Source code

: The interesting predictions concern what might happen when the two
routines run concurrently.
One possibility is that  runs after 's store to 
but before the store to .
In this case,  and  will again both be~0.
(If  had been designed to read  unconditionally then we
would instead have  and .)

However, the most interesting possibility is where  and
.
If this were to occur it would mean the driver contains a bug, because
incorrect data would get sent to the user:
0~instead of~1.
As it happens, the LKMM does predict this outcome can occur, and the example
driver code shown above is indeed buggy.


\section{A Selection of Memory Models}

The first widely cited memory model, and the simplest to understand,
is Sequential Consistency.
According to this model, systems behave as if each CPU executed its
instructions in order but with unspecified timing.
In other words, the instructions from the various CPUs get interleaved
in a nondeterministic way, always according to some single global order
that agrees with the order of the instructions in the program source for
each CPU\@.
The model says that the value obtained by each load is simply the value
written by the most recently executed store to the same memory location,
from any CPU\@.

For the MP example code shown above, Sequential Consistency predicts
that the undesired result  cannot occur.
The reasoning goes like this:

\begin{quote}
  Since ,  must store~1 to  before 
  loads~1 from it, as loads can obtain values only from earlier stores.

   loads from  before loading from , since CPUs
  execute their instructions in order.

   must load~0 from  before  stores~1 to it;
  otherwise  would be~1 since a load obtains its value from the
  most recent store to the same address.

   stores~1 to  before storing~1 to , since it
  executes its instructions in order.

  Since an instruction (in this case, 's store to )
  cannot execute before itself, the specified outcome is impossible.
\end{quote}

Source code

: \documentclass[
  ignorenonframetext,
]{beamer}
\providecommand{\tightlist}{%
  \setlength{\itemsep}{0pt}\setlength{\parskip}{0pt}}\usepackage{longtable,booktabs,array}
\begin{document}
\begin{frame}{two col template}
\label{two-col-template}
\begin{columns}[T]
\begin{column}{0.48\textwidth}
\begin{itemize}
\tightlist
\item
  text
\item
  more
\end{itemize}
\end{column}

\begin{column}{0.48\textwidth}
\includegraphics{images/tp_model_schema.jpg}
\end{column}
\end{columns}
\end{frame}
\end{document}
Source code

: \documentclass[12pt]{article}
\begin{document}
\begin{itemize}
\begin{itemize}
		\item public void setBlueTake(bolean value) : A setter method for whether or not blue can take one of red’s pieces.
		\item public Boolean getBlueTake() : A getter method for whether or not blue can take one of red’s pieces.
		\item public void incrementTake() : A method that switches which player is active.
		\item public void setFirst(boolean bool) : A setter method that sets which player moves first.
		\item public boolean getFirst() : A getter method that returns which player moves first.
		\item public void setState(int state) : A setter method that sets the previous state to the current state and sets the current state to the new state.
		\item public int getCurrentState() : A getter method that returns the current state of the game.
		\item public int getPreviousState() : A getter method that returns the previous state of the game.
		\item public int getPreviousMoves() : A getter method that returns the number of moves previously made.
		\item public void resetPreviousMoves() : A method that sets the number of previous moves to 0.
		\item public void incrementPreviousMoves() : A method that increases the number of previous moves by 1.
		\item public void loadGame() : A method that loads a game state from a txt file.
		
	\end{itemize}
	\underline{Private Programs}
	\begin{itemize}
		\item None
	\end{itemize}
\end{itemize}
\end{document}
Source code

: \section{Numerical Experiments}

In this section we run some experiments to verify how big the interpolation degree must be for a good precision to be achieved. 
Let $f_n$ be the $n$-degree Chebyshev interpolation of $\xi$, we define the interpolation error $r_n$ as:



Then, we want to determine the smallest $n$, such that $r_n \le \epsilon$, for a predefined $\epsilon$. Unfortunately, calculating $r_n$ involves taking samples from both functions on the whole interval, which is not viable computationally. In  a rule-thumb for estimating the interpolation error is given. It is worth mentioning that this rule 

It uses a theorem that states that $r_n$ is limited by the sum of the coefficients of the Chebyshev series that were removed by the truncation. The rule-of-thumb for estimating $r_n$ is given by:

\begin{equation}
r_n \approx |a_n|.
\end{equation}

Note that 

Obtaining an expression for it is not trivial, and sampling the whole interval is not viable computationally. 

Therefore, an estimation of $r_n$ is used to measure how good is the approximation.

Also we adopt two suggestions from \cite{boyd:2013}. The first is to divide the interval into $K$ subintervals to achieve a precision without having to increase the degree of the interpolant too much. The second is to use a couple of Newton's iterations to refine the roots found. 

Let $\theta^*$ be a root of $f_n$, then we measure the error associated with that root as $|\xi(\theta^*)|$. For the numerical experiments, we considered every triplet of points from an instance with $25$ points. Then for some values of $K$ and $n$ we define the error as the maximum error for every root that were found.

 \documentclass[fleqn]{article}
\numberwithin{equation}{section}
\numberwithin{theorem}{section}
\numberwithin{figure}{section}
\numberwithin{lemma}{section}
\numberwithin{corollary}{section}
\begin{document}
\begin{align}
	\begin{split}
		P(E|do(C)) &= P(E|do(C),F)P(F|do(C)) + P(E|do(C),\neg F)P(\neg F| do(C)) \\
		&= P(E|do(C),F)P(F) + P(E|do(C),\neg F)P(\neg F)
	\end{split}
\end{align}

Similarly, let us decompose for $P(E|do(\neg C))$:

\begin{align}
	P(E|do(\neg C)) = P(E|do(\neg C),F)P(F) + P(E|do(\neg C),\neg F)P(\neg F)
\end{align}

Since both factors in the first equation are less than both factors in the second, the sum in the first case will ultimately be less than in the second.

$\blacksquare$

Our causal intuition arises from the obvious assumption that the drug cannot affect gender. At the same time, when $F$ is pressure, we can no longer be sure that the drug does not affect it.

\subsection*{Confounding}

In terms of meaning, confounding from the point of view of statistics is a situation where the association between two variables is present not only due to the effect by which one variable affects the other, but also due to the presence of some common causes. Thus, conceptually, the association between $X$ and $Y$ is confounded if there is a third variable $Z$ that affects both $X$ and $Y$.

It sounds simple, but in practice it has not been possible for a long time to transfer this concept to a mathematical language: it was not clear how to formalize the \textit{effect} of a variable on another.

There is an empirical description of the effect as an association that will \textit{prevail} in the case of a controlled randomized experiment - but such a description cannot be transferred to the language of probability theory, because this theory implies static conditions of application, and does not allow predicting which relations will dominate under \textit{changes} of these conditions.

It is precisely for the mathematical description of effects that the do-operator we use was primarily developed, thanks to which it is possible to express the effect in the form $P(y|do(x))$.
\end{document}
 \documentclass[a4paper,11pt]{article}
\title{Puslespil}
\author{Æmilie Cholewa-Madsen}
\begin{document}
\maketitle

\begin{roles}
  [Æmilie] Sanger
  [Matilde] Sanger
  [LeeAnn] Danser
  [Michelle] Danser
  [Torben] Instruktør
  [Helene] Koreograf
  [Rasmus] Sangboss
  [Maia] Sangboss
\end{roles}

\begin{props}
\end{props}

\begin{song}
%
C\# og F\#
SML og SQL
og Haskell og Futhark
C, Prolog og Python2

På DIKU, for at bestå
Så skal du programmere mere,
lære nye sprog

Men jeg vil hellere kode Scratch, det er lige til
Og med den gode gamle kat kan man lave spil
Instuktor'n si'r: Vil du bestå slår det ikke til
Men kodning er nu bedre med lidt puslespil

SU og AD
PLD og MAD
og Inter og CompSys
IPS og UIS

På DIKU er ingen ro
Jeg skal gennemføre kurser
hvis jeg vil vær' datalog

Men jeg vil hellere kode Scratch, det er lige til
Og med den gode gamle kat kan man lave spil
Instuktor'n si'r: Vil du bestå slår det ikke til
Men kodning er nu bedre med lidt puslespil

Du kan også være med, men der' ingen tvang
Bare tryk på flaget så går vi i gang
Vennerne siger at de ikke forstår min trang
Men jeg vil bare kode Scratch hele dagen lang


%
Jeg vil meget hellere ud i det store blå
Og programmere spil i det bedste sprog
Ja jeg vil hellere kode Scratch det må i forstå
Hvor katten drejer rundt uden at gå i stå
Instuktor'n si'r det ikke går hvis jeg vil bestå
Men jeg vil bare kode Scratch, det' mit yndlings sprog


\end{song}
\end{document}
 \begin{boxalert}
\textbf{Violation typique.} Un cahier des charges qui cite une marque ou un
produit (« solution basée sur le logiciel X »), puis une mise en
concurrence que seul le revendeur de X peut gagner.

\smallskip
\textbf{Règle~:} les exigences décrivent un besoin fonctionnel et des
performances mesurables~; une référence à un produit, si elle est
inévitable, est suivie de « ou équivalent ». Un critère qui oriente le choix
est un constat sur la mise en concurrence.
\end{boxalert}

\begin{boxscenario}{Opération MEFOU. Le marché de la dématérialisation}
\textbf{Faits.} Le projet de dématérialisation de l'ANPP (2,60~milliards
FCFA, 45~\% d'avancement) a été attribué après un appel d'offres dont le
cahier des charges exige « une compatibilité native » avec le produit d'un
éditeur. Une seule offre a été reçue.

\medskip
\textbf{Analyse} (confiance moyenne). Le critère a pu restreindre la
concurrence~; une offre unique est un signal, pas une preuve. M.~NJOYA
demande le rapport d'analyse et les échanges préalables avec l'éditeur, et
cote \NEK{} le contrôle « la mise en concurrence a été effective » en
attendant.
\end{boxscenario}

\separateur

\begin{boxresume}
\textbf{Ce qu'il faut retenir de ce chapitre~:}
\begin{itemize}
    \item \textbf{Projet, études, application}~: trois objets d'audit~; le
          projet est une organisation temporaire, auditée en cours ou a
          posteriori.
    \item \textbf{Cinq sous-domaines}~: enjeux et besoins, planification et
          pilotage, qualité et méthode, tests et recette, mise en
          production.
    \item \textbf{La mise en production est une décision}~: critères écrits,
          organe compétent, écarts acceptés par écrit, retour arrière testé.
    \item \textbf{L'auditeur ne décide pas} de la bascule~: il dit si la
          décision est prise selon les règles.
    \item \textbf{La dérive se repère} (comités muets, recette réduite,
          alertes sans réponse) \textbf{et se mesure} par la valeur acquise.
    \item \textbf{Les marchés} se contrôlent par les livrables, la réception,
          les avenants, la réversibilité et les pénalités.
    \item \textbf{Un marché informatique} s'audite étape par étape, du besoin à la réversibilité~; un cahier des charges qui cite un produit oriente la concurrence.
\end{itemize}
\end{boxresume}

Activity
Among the entries above, find the line with "executes its instructions in order." and the line with "player is active."; give again exactly these two lines and all lines between them.

Solution to this task
  executes its instructions in order.

  Since an instruction (in this case, 's store to )
  cannot execute before itself, the specified outcome is impossible.
\end{quote}

Source code

: \documentclass[
  ignorenonframetext,
]{beamer}
\providecommand{\tightlist}{%
  \setlength{\itemsep}{0pt}\setlength{\parskip}{0pt}}\usepackage{longtable,booktabs,array}
\begin{document}
\begin{frame}{two col template}
\label{two-col-template}
\begin{columns}[T]
\begin{column}{0.48\textwidth}
\begin{itemize}
\tightlist
\item
  text
\item
  more
\end{itemize}
\end{column}

\begin{column}{0.48\textwidth}
\includegraphics{images/tp_model_schema.jpg}
\end{column}
\end{columns}
\end{frame}
\end{document}
Source code

: \documentclass[12pt]{article}
\begin{document}
\begin{itemize}
\begin{itemize}
		\item public void setBlueTake(bolean value) : A setter method for whether or not blue can take one of red’s pieces.
		\item public Boolean getBlueTake() : A getter method for whether or not blue can take one of red’s pieces.
		\item public void incrementTake() : A method that switches which player is active.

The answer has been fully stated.